Management strategies following recurrence of resected retroperitoneal sarcoma: A 10-year observational study.

Eur J Surg Oncol

Department of Surgery, Liverpool University Hospitals NHS Foundation Trust, Liverpool, UK; The Institute of Systems, Molecular and Integrative Biology, The University of Liverpool, Liverpool, UK. Electronic address:

Published: February 2025

Background: In management of retroperitoneal sarcoma (RPS), radical resection remains the main facet of curative treatment. While recurrence is common, a clear consensus does not exist around optimal post-operative surveillance and post recurrence management.
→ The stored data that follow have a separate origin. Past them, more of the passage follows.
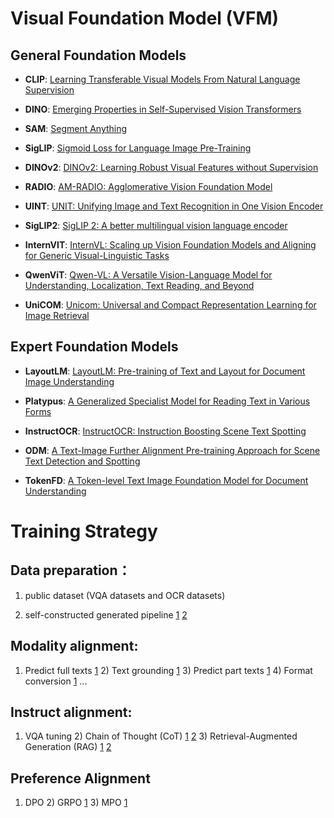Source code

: # **Visual Foundation Model (VFM)**

## General Foundation Models

- **CLIP**: [Learning Transferable Visual Models From Natural Language Supervision](https://arxiv.org/abs/2103.00020)

- **DINO**: [Emerging Properties in Self-Supervised Vision Transformers](https://arxiv.org/abs/2104.14294)

- **SAM**: [Segment Anything](https://arxiv.org/abs/2304.02643)

- **SigLIP**: [Sigmoid Loss for Language Image Pre-Training](https://arxiv.org/abs/2303.15343)

- **DINOv2**: [DINOv2: Learning Robust Visual Features without Supervision](https://arxiv.org/abs/2304.07193)

- **RADIO**: [AM-RADIO: Agglomerative Vision Foundation Model](https://arxiv.org/abs/2301.13254)

- **UINT**: [UNIT: Unifying Image and Text Recognition in One Vision Encoder](https://arxiv.org/abs/2203.05765)

- **SigLIP2**: [SigLIP 2: A better multilingual vision language encoder](https://arxiv.org/pdf/2502.14786?)

- **InternVIT**: [InternVL: Scaling up Vision Foundation Models and Aligning for Generic Visual-Linguistic Tasks](https://arxiv.org/abs/2211.06387)

- **QwenViT**: [Qwen-VL: A Versatile Vision-Language Model for Understanding, Localization, Text Reading, and Beyond](https://arxiv.org/abs/2308.12966)

- **UniCOM**: [Unicom: Universal and Compact Representation Learning for Image Retrieval](https://arxiv.org/abs/2303.09328)

## Expert Foundation Models

- **LayoutLM**: [LayoutLM: Pre-training of Text and Layout for Document Image Understanding](https://arxiv.org/abs/1912.13318)

- **Platypus**: [A Generalized Specialist Model for Reading Text in Various Forms](https://arxiv.org/abs/2302.14895)

- **InstructOCR**: [InstructOCR: Instruction Boosting Scene Text Spotting](https://arxiv.org/abs/2304.08626)

- **ODM**: [A Text-Image Further Alignment Pre-training Approach for Scene Text Detection and Spotting](https://arxiv.org/abs/2305.12698)

- **TokenFD**: [A Token-level Text Image Foundation Model for Document Understanding](https://arxiv.org/abs/2503.02304)

# **Training Strategy**

## Data preparation：

1) public dataset (VQA datasets and OCR datasets) 

2) self-constructed generated pipeline [1](https://arxiv.org/abs/2406.06730) [2](https://arxiv.org/abs/2403.00816)

## Modality alignment:

1)  Predict full texts [1](https://arxiv.org/abs/2307.02499) 2) Text grounding [1](https://arxiv.org/abs/2309.11419) 3) Predict part texts [1]() 4) Format conversion [1](https://arxiv.org/abs/2307.02499) ...

## Instruct alignment:

1) VQA tuning 2) Chain of Thought (CoT) [1](https://arxiv.org/abs/2403.00816) [2](https://arxiv.org/abs/2403.16999) 3) Retrieval-Augmented Generation (RAG) [1](https://arxiv.org/pdf/2410.10594) [2](https://arxiv.org/pdf/2407.01449)

## Preference Alignment

1) DPO 2) GRPO [1](https://arxiv.org/abs/2402.03300) 3) MPO [1](https://arxiv.org/abs/2411.10442)



  

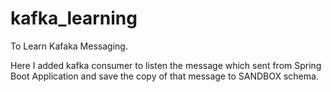 # kafka_learning
To Learn Kafaka Messaging.

Here I added kafka consumer to listen the message which sent from Spring Boot Application and save the copy of that message to SANDBOX schema.
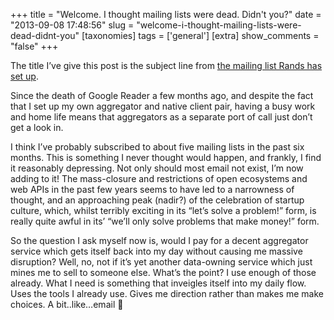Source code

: +++
title = "Welcome. I thought mailing lists were dead. Didn't you?"
date = "2013-09-08 17:48:56"
slug = "welcome-i-thought-mailing-lists-were-dead-didnt-you"
[taxonomies]
tags = ['general']
[extra]
show_comments = "false"
+++

The title I’ve give this post is the subject line from [the mailing list Rands has set up](http://tinyletter.com/rands-in-reposes-newsletter/).

Since the death of Google Reader a few months ago, and despite the fact that I set up my own aggregator and native client pair, having a busy work and home life means that aggregators as a separate port of call just don’t get a look in.

I think I’ve probably subscribed to about five mailing lists in the past six months. This is something I never thought would happen, and frankly, I find it reasonably depressing. Not only should most email not exist, I’m now adding to it! The mass-closure and restrictions of open ecosystems and web APIs in the past few years seems to have led to a narrowness of thought, and an approaching peak (nadir?) of the celebration of startup culture, which, whilst terribly exciting in its “let’s solve a problem!” form, is really quite awful in its’ “we’ll only solve problems that make money!” form.

So the question I ask myself now is, would I pay for a decent aggregator service which gets itself back into my day without causing me massive disruption? Well, no, not if it’s yet another data-owning service which just mines me to sell to someone else. What’s the point? I use enough of those already. What I need is something that inveigles itself into my daily flow. Uses the tools I already use. Gives me direction rather than makes me make choices. A bit..like…email 🙁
Materials And Methods: Patients undergoing resection for RPS over a 10 year period were identified through a prospectively maintained database. Patients underwent surveillance imaging with intensity dependant on risk of disease recurrence. Rates of recurrence, post recurrence therapeutic modalities and outcomes were recorded.

Results: 105 patients underwent primary resection of RPS in the study period. 5-year survival of patients with low-risk and high-risk of disease recurrence was 74 % and 49 % respectively. Of the 58 patients that suffered disease recurrence, 29 patients with primary recurrence underwent further surgery, 10 patients with oligo-metastatic disease underwent curative intent management and 12 patients underwent chemotherapy (median survival: 6.5 vs 4.0 vs 1.7 years, 5-year survival: 71 % vs 45 % vs 12 %). The cost of surveillance imaging to identify recurrence treated with curative intent was calculated at £5434 and £2269 for low- and high-risk disease respectively.

Conclusions: Post resectional surveillance detects recurrence, allowing further intervention. Such strategies include surgical re-resection, interventional ablation or ablative radiotherapy of oligometastatic disease, and palliative chemotherapy; multifaceted therapeutic options which sit within current management guidelines. Patients with local recurrence who underwent further resection and those who underwent curative-intent management for other metastatic disease had improved outcomes compared to patients with widespread disease recurrence who underwent systemic chemotherapy. The costs of surveillance imaging fit within current UK healthcare economic policy guidelines.